Confira a edição de setembro de 2024 do Boletim de Jurisprudência, elaborado pelo nosso time de Direito Administrativo.

Para manter os clientes e contatos atualizados, a equipe reúne mensalmente os principais casos julgados nos Tribunais.

PROCESSO 01

Dados do Processo
AREsp 1.417.207-MG, Rel. Ministro Francisco Falcão, Segunda Turma, por unanimidade, julgado em 17/9/2024, DJe 19/9/2024.

Destaque
A dispensa indevida de licitação que acarreta pagamento ao agente ímprobo e a ausência de prestação de serviço gera dano concreto e enseja a responsabilização nos termos do art. 11, V, da Lei n. 8.429/1992.

Tema
Improbidade administrativa. Dispensa indevida de licitação. Pagamento ao agente ímprobo e ausência de prestação de serviço. Dano concreto. Princípio da continuidade típico-normativa. Art. 11, V, da Lei n. 8.429/1992. Sentença anterior à vigência da Lei n. 14.230/2011.

Questão controvertida
Cinge-se a controvérsia acerca da aplicação do princípio da continuidade típico-normativa à conduta que frustra a licitude de concurso e/ou a dispensa indevidamente, tendo em vista a atual redação do artigo 17, § 10-C da Lei n. 8.429/1992 (Lei de Improbidade Administrativa – LIA), o qual dispõe sobre a precisão da tipificação e veda a modificação do fato principal e da capitulação legal.

Inicialmente, o Supremo Tribunal Federal, por meio do Tema n. 1.199, conferiu interpretação restritiva às hipóteses de aplicação da nova redação da LIA, adstrita aos atos ímprobos culposos, não transitados em julgados.
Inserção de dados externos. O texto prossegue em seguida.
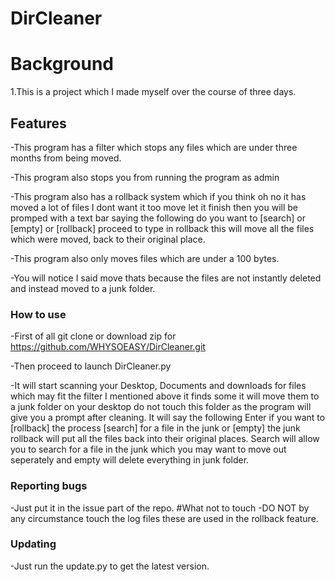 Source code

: # DirCleaner
# Background
1.This is a project which I made myself over the course of three days.
## Features
-This program has a filter which stops any files which are under three months from being moved.


-This program also stops you from running the program as admin


-This program also has a rollback system which if you think oh no it has moved a lot of files I dont want it too move let it finish then you will be promped with a text bar saying the following do you want to [search] or [empty] or [rollback] proceed to type in rollback this will move all the files which were moved, back to their original place.


-This program also only moves files which are under a 100 bytes.


-You will notice I said move thats because the files are not instantly deleted and instead moved to a junk folder.
### How to use
-First of all git clone or download zip for <https://github.com/WHYSOEASY/DirCleaner.git>


-Then proceed to launch DirCleaner.py


-It will start scanning your Desktop, Documents and downloads for files which may fit the filter I mentioned above it finds some it will move them to a junk folder on your desktop do not touch this folder as the program will give you a prompt after cleaning. It will say the following Enter if you want to [rollback] the process [search] for a file in the junk or [empty] the junk rollback will put all the files back into their original places. Search will allow you to search for a file in the junk which you may want to move out seperately and empty will delete everything in junk folder.
###  Reporting bugs
-Just put it in the issue part of the repo.
#What not to touch
-DO NOT by any circumstance touch the log files these are used in the rollback feature.
###  Updating
-Just run the update.py to get the latest version.
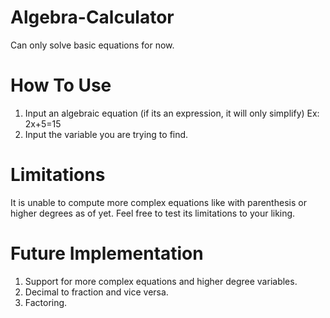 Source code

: # Algebra-Calculator
Can only solve basic equations for now.

# How To Use
1. Input an algebraic equation (if its an expression, it will only simplify)
   Ex: 2x+5=15
3. Input the variable you are trying to find. 


# Limitations
It is unable to compute more complex equations like with parenthesis or higher degrees as of yet.
Feel free to test its limitations to your liking.

# Future Implementation
1. Support for more complex equations and higher degree variables.
2. Decimal to fraction and vice versa.
3. Factoring.
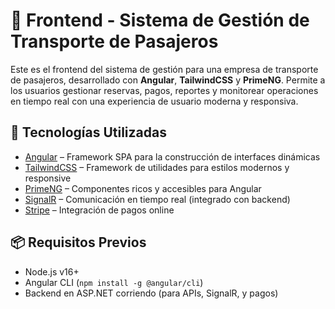 
# 🚌 Frontend - Sistema de Gestión de Transporte de Pasajeros

Este es el frontend del sistema de gestión para una empresa de transporte de pasajeros, desarrollado con **Angular**, **TailwindCSS** y **PrimeNG**. Permite a los usuarios gestionar reservas, pagos, reportes y monitorear operaciones en tiempo real con una experiencia de usuario moderna y responsiva.

## 🚀 Tecnologías Utilizadas

- [Angular](https://angular.io/) – Framework SPA para la construcción de interfaces dinámicas
- [TailwindCSS](https://tailwindcss.com/) – Framework de utilidades para estilos modernos y responsive
- [PrimeNG](https://primeng.org/) – Componentes ricos y accesibles para Angular
- [SignalR](https://learn.microsoft.com/aspnet/core/signalr) – Comunicación en tiempo real (integrado con backend)
- [Stripe](https://stripe.com/) – Integración de pagos online

## 📦 Requisitos Previos

- Node.js v16+
- Angular CLI (`npm install -g @angular/cli`)
- Backend en ASP.NET corriendo (para APIs, SignalR, y pagos)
Em momento posterior, ampliou a aplicação da tese para os casos de responsabilização por violação genérica dos princípios discriminados no caput do art. 11 da referida lei, ou nos revogados incisos I e II do aludido dispositivo, desde que não haja condenação com trânsito em julgado.

Nesse contexto, o Superior Tribunal de Justiça adotou o entendimento de que é possível a aplicação do princípio da continuidade típico-normativa, de modo a afastar a abolição da tipicidade da conduta do réu, quando for possível o enquadramento típico nos incisos da nova redação trazida pela Lei n. 14.230/2021, preservando a reprovação da conduta. Isso porque, a nova legislação, no caput do art. 11, tipifica de forma taxativa os atos ímprobos por ofensa aos princípios da administração pública, não mais se admitindo a condenação genérica por mera ofensa aos aludidos princípios.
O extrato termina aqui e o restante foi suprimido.